Add support to read a pdf file to use it as a template

murillodaviziko commented 9 years ago

It may be useful to be able to read an existing pdf file, and be able to write over it.

marcus-downing commented 9 years ago

I started work on porting the FPDI library here: https://github.com/marcusatbang/gofpdf

But life hasn't allowed me to make as much progress as I'd like on it recently.

murillodaviziko commented 9 years ago

What's the status of it? I go get it, and tried to run the tests, but failed.

I can't see how to load an external pdf file as a template. Any hints? EDIT: I had to swap the import from jung-kurt to marcusatbang !?

marcus-downing commented 9 years ago

The FPDI library, which allows reading existing PDFs, is built on a smaller library called FPDF_TPL, which extends FPDF to allow you to define an re-use templates when making PDFs. The status is that I've more or less finished porting FPDF_TPL to Go as part of that fork; I haven't got far enough with porting FPDI itself to be worth committing the code.

If you look in the file template.go, you can see the functions I've added; and this test case shows how you can use the templating functionality:

    template := pdf.CreateTemplate(func(tpl *gofpdf.Tpl) {
        tpl.SetFont("Arial", "B", 16)
        tpl.Text(60, 20, "Hello World!")
        tpl.SetDrawColor(0, 100, 200)
        tpl.SetLineWidth(2.5)
        tpl.Line(120, 20, 140, 40)
    })
    _, tplSize := template.Size()
    pdf.AddPage()
    pdf.UseTemplate(template)
    pdf.UseTemplateScaled(template, gofpdf.PointType{0, 20}, tplSize)

I've also added a few utility functions to scale and move the point and size types to aid in this. The API is a significant departure from the PHP original, because PHP has a lot of dependence on nullable values that's discouraged or impossible in Go.

To make the tests run, I believe you need to modify the tests to replace:

import (
        ...
    "github.com/jung-kurt/gofpdf"

with

import (
        ...
    "github.com/marcusatbang/gofpdf"

but of course I didn't want to check that change in before making a pull request.

Unfortunately life has not allowed me much time to work on this, nor is it likely to in the near future, so I can't make any promises about when I'll be able to do more.

jung-kurt commented 9 years ago

Thanks for your work on this. When the dust settles I will merge your changes in.

marcus-downing commented 9 years ago

I still intend to finish the job and add the fPDI functionality as well, I just can't promise when.

I should presumably make sure my tutorial example numbers don't conflict with anybody else's?

jung-kurt commented 9 years ago

Hi Marcus,

I still intend to finish the job and add the fPDI functionality as well

Super!

I just can't promise when.

Whenever is fine.

I should presumably make sure my tutorial example numbers don't conflict with anybody else's?

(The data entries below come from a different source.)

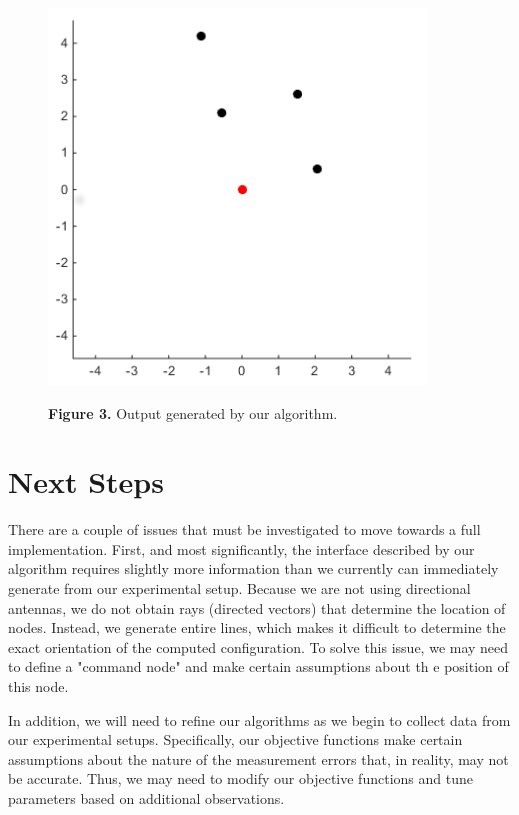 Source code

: \documentclass[12pt]{article}
\begin{document}
\begin{figure}[h]
\centering
\includegraphics[width=10cm]{figure3}

\footnotesize{\textbf{Figure 3.} Output generated by our algorithm.}
\end{figure}

\section{Next Steps}
There are a couple of issues that must be investigated to move towards a full implementation. First, and most significantly, the interface described by our algorithm requires slightly more information than we currently can immediately generate from our experimental setup. Because we are not using directional antennas, we do not obtain rays (directed vectors) that determine the location of nodes. Instead, we generate entire lines, which makes it difficult to determine the exact orientation of the computed configuration. To solve this issue, we may need to define a "command node" and make certain assumptions about th e position of this node. 

In addition, we will need to refine our algorithms as we begin to collect data from our experimental setups. Specifically, our objective functions make certain assumptions about the nature of the measurement errors that, in reality, may not be accurate. Thus, we may need to modify our objective functions and tune parameters based on additional observations.
\end{document}
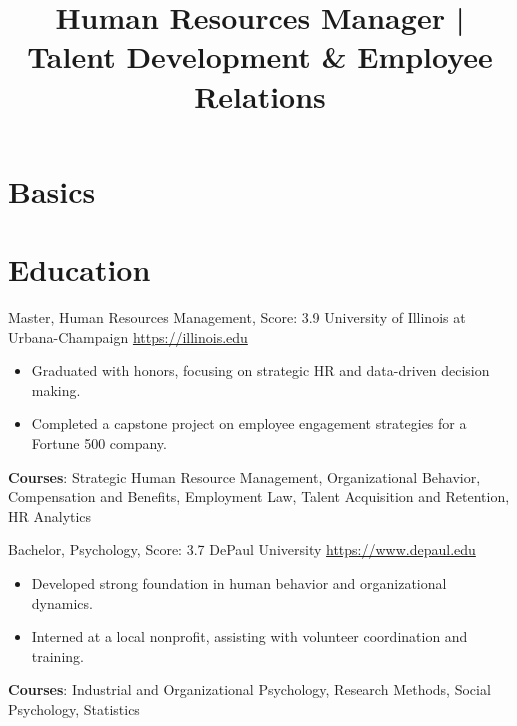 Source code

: \documentclass[a4paper, serif, 10pt]{moderncv}
\title{Human Resources Manager | Talent Development \& Employee Relations}
\begin{document}
\maketitle

\section{Basics}

\section{Education}

        {Master, Human Resources Management, Score: 3.9}
        {University of Illinois at Urbana-Champaign}
        {\url{https://illinois.edu}}
        {}
        {\begin{itemize}
\item Graduated with honors, focusing on strategic HR and data-driven decision making.
\item Completed a capstone project on employee engagement strategies for a Fortune 500 company.
\end{itemize}
\textbf{Courses}: Strategic Human Resource Management, Organizational Behavior, Compensation and Benefits, Employment Law, Talent Acquisition and Retention, HR Analytics}

        {Bachelor, Psychology, Score: 3.7}
        {DePaul University}
        {\url{https://www.depaul.edu}}
        {}
        {\begin{itemize}
\item Developed strong foundation in human behavior and organizational dynamics.
\item Interned at a local nonprofit, assisting with volunteer coordination and training.
\end{itemize}
\textbf{Courses}: Industrial and Organizational Psychology, Research Methods, Social Psychology, Statistics}
\end{document}
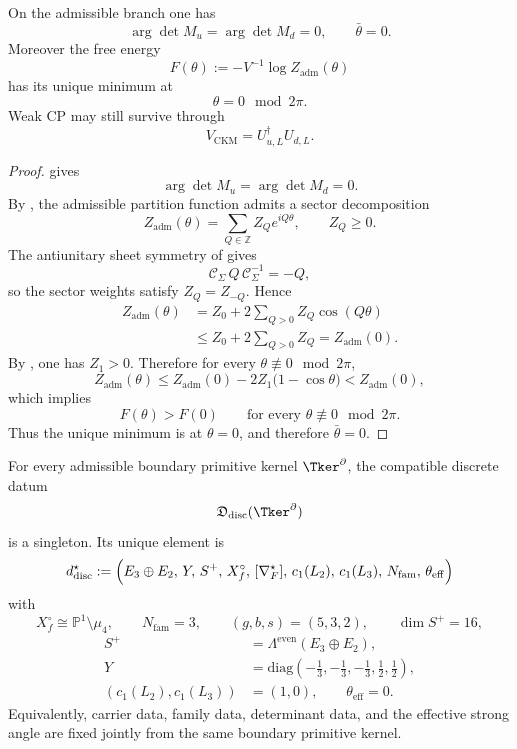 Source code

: \begin{theorem}
\label{thm:strong-cp-closure}
\label{thm:strong-cp-closure-positive}
On the admissible branch one has
\[
\arg\det M_u=\arg\det M_d=0,
\qquad
\bar\theta=0.
\]
Moreover the free energy
\[
F(\theta):=-V^{-1}\log Z_{\mathrm{adm}}(\theta)
\]
has its unique minimum at
\[
\theta=0\!\!\mod 2\pi.
\]
Weak CP may still survive through
\[
V_{\mathrm{CKM}}=U_{u,L}^\dagger U_{d,L}.
\]
\end{theorem}

\begin{proof}
 gives
\[
\arg\det M_u=\arg\det M_d=0.
\]
By , the admissible partition function admits a sector
decomposition
\[
Z_{\mathrm{adm}}(\theta)=\sum_{Q\in\mathbb Z} Z_Q e^{iQ\theta},
\qquad
Z_Q\ge 0.
\]
The antiunitary sheet symmetry of  gives
\[
\mathcal C_\Sigma\,Q\,\mathcal C_\Sigma^{-1}=-Q,
\]
so the sector weights satisfy $Z_Q=Z_{-Q}$. Hence
\[
\begin{aligned}
Z_{\mathrm{adm}}(\theta)
&=Z_0+2\sum_{Q>0}Z_Q\cos(Q\theta)\\
&\le Z_0+2\sum_{Q>0}Z_Q
=Z_{\mathrm{adm}}(0).
\end{aligned}
\]
By , one has $Z_1>0$. Therefore for every
$\theta\not\equiv 0\mod 2\pi$,
\[
Z_{\mathrm{adm}}(\theta)
\le
Z_{\mathrm{adm}}(0)-2Z_1\bigl(1-\cos\theta\bigr)
<
Z_{\mathrm{adm}}(0),
\]
which implies
\[
F(\theta)>F(0)
\qquad
\text{for every }\theta\not\equiv 0\mod 2\pi.
\]
Thus the unique minimum is at $\theta=0$, and therefore $\bar\theta=0$.
\end{proof}

\begin{theorem}
\label{thm:joint-discrete-admissible-sector}
\label{thm:discrete-sector-from-primitive-kernel}
For every admissible boundary primitive kernel $\Tker^\partial$, the compatible discrete datum
\[
\mathfrak D_{\mathrm{disc}}(\Tker^\partial)
\]
is a singleton. Its unique element is
\[
d^\star_{\mathrm{disc}}
:=
\Bigl(
E_3\oplus E_2,\,
Y,\,
S^+,\,
X_f^\circ,\,
[\nabla_F^\star],\,
c_1(L_2),\,
c_1(L_3),\,
N_{\mathrm{fam}},\,
\theta_{\mathrm{eff}}
\Bigr)
\]
with
\[
X_f^\circ\cong\mathbb P^1\setminus\mu_4,
\qquad
N_{\mathrm{fam}}=3,
\qquad
(g,b,s)=(5,3,2),
\qquad
\dim S^+=16,
\]
\[
\begin{aligned}
S^+&=\Lambda^{\mathrm{even}}(E_3\oplus E_2),\\
Y&=\mathrm{diag}\!\left(-\tfrac13,-\tfrac13,-\tfrac13,\tfrac12,\tfrac12\right),\\
(c_1(L_2),c_1(L_3))&=(1,0),\qquad
\theta_{\mathrm{eff}}=0.
\end{aligned}
\]
Equivalently, carrier data, family data, determinant data, and the effective strong angle are fixed
jointly from the same boundary primitive kernel.
\end{theorem}

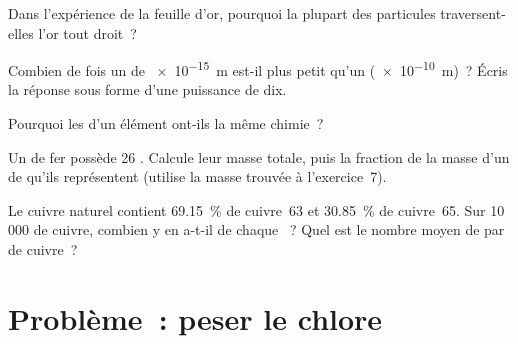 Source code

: \begin{exercise}[$\star\star$]\label{exo:g9:inside-the-atom:8}
Dans l'expérience de la feuille d'or, pourquoi la plupart des
particules traversent-elles l'or tout droit~?
\end{exercise}

\begin{exercise}[$\star\star$]\label{exo:g9:inside-the-atom:9}
Combien de fois un  de \qty{e-15}{m} est-il plus petit qu'un 
(\qty{e-10}{m})~? Écris la réponse sous forme d'une puissance de dix.
\end{exercise}

\begin{exercise}[$\star\star$]\label{exo:g9:inside-the-atom:10}
Pourquoi les  d'un élément ont-ils la même chimie~?
\end{exercise}

\begin{exercise}[$\star\star\star$]\label{exo:g9:inside-the-atom:11}
Un  de fer possède 26 . Calcule leur masse totale, puis
la fraction de la masse d'un  de  qu'ils
représentent (utilise la masse trouvée à l'exercice~7).
\end{exercise}

\begin{exercise}[$\star\star\star$]\label{exo:g9:inside-the-atom:12}
Le cuivre naturel contient \qty{69.15}{\percent} de cuivre~63 et
\qty{30.85}{\percent} de cuivre~65. Sur 10\,000  de cuivre,
combien y en a-t-il de chaque ~? Quel est le nombre moyen de
 par  de cuivre~?
\end{exercise}

\clearpage %
\section{Problème~: peser le chlore}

First, many thanks for including a tutorial example. And second, don't worry about numbering -- that's easily changed when your work is merged.

Thanks!

-- Kurt

tgulacsi commented 9 years ago

Sorry to chime in, but @marcusatbang, can't we use rsc.io/pdf for parsing the PDF? It's a low-level, well tested PDF parsing library.

marcus-downing commented 9 years ago

I wasn't familiar with that one. FPDI has the advantage that I have the original author's permission to use it, and it was made to fit in with FPDF. Using rsc.io/pdf instead would mean connecting two codebases that weren't built to work together. I can see the advantage of not having to duplicate the work and of potentially fitting in with workflows that already use rsc.io/pdf.

@jung-kurt, are you familiar with rsc.io/pdf? Do you have an opinion on it?

jung-kurt commented 9 years ago

@marcusatbang No, I haven't used rsc.io/pdf. You've identified the main issues as I see them. If you elect to use rsc.io/pdf, I think your package should reside in the proposed contrib directory in order to avoid any foreign dependency in gofpdf itself.

marcus-downing commented 9 years ago

Putting it in contrib sounds good either way. The templates functionality needed to be baked in, but anything that implements gofpdf.Template shouldn't need to be.

marcus-downing commented 9 years ago

What should the package in contrib be called? Should it be named for the libraries it's bridging/porting (either rscio2fpdf or fpdi) or by its purpose (read, readpdf, etc)?

jung-kurt commented 9 years ago

I like naming it for the package's purpose. We can document the origin in the acknowledgments.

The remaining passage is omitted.